The US Commodity Futures Trading Commission (CFTC) is exploring the potential of using distributed register technology in the derivatives market. Recently, the first trades with the use of blockchain technology software were held on the NASDAQ exchange. "We are starting a process that can revolutionize the infrastructure systems of capital markets," said Bob Greifeld, NASDAQ's CEO. "This will have enormous consequences for accounting and obsolete administrative functions."
Another financial markets that require radical changes are the currency exchange and cross-border money transfers. The volume of cross-border transfers, including that sent to relatives by people working abroad, is almost $500 billion a year. This is a slow and burdensome procedure, which demands the payment of considerable commissions from hard-earned money. The startup Abra has developed a mobile application based on the block chain. They optimise the process of money transfers and allow you to transfer money from one continent to another and convert currencies instantly and without paying stout commissions.
Music and advertising
Reducing the time and cost of transaction processing, the technology of distributed registers opens the way for making literally penny micropayments. This is truly "sky is the limit" for such areas as music and advertising, which are suffocating under the yoke of the rigid economy of the Internet and an outdated system of royalties.

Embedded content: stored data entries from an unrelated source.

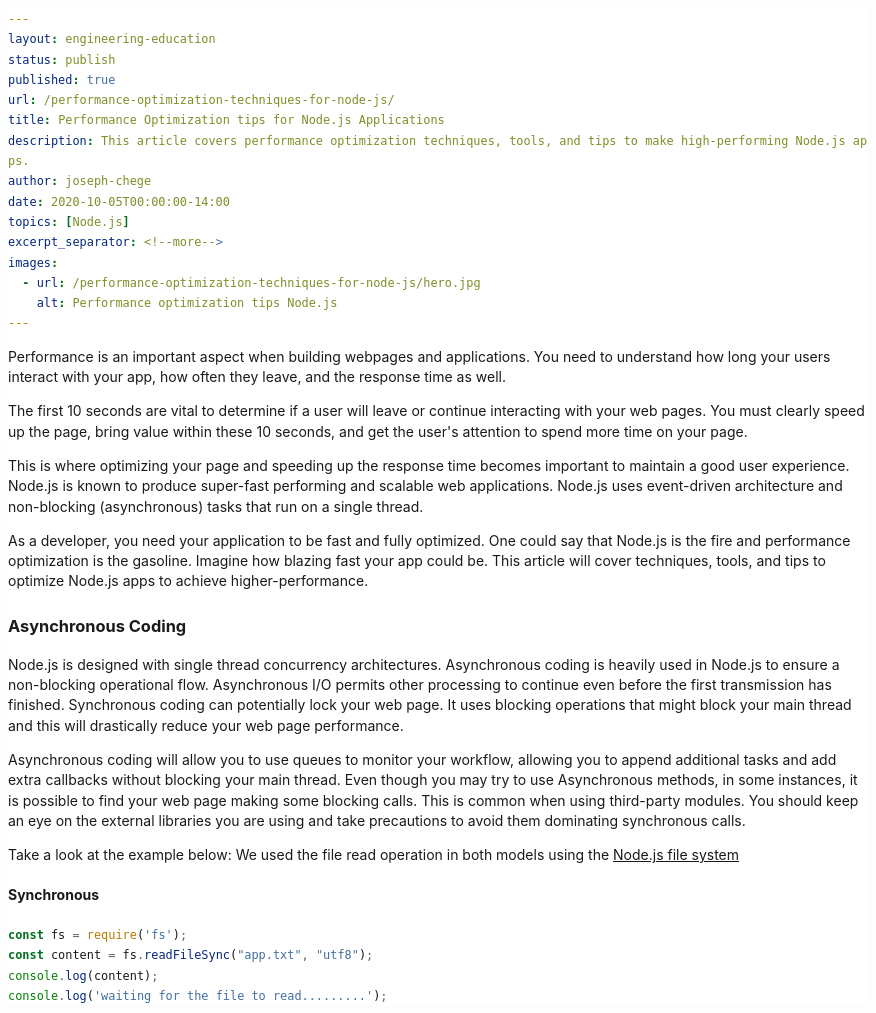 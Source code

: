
 ```yaml
---
layout: engineering-education
status: publish
published: true
url: /performance-optimization-techniques-for-node-js/
title: Performance Optimization tips for Node.js Applications
description: This article covers performance optimization techniques, tools, and tips to make high-performing Node.js apps.
author: joseph-chege
date: 2020-10-05T00:00:00-14:00
topics: [Node.js]
excerpt_separator: <!--more-->
images:		
  - url: /performance-optimization-techniques-for-node-js/hero.jpg
    alt: Performance optimization tips Node.js
---
```

Performance is an important aspect when building webpages and applications. You need to understand how long your users interact with your app, how often they leave, and the response time as well.


The first 10 seconds are vital to determine if a user will leave or continue interacting with your web pages. You must clearly speed up the page, bring value within these 10 seconds, and get the user's attention to spend more time on your page.

This is where optimizing your page and speeding up the response time becomes important to maintain a good user experience. Node.js is known to produce super-fast performing and scalable web applications. Node.js uses event-driven architecture and non-blocking (asynchronous) tasks that run on a single thread.

As a developer, you need your application to be fast and fully optimized. One could say that Node.js is the fire and performance optimization is the gasoline. Imagine how blazing fast your app could be. This article will cover techniques, tools, and tips to optimize Node.js apps to achieve higher-performance.

### Asynchronous Coding
Node.js is designed with single thread concurrency architectures. Asynchronous coding is heavily used in Node.js to ensure a non-blocking operational flow. Asynchronous I/O permits other processing to continue even before the first transmission has finished. Synchronous coding can potentially lock your web page. It uses blocking operations that might block your main thread and this will drastically reduce your web page performance.

Asynchronous coding will allow you to use queues to monitor your workflow, allowing you to append additional tasks and add extra callbacks without blocking your main thread. Even though you may try to use Asynchronous methods, in some instances, it is possible to find your web page making some blocking calls. This is common when using third-party modules. You should keep an eye on the external libraries you are using and take precautions to avoid them dominating synchronous calls.

Take a look at the example below: We used the file read operation in both models using the [Node.js file system](engineering-education/node-file-handling/)

#### Synchronous
```js
const fs = require('fs');
const content = fs.readFileSync("app.txt", "utf8");
console.log(content);
console.log('waiting for the file to read.........');
```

The technology of blockchains opens up opportunities for the rapid development of new business models that are convenient for the creative people. For example, musicians will be able to get literally on a cent every time someone listens to the song they recorded. Similarly, journalists will be able to receive small amounts if someone reads their article. Some artists, including the Grammy Award-winning Imogen Heap, are already trying to use blockchains to distribute their works and receive royalties. In addition, a lot of works of art, from films to songs, are created by the author's collectives, and in this case the blockchain development can make the monitoring process and payment of royalties more efficient and transparent.
The technology of blockchain is still very young, and, as it was with gluten in its time, there is a lot of noise around it. There are still a number of unresolved issues - for example, the possibility of scaling the distributed registers without overflowing the block chain. But all these problems are solvable, says Tapskott, adding: "Blockchain is a major breakthrough that can eventually change the nature of the business."